» **TASK TO COMPLETE**: Output a verbatim copy of the data, cut off after the line that contains "##### Fey Magic".

» **DATA EXCERPTS**:

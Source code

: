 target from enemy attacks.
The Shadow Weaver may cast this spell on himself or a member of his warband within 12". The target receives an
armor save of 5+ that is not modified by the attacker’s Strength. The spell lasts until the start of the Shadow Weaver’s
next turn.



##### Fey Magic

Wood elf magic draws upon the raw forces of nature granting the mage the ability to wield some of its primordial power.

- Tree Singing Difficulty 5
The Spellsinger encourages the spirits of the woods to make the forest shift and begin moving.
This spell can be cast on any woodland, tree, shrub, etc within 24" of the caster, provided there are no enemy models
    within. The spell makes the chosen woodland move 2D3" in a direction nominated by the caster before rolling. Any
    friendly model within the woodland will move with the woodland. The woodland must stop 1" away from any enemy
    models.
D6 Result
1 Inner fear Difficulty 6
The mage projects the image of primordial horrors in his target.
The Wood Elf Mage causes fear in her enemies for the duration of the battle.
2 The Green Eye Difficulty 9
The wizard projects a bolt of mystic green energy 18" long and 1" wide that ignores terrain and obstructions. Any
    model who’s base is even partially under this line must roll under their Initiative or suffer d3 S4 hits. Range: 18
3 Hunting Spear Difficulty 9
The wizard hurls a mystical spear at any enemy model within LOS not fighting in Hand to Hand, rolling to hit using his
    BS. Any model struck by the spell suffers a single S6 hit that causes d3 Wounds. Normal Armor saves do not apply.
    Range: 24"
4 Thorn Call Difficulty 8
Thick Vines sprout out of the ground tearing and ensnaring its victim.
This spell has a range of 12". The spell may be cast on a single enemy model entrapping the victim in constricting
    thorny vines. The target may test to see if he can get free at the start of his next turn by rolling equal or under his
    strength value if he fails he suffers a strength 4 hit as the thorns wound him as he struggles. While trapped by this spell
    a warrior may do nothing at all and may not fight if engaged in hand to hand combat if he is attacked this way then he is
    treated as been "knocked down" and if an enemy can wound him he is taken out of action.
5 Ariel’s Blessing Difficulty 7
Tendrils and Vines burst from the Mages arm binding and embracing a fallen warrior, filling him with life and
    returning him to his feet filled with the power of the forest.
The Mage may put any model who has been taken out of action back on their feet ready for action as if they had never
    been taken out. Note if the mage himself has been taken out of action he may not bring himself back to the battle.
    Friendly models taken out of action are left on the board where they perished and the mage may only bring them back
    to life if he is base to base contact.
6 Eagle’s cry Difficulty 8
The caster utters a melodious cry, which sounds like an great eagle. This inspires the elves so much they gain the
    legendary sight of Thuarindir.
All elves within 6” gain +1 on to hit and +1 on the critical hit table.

» **SOLUTION BELOW**:
Source code

: target from enemy attacks.
The Shadow Weaver may cast this spell on himself or a member of his warband within 12". The target receives an
armor save of 5+ that is not modified by the attacker’s Strength. The spell lasts until the start of the Shadow Weaver’s
next turn.



##### Fey Magic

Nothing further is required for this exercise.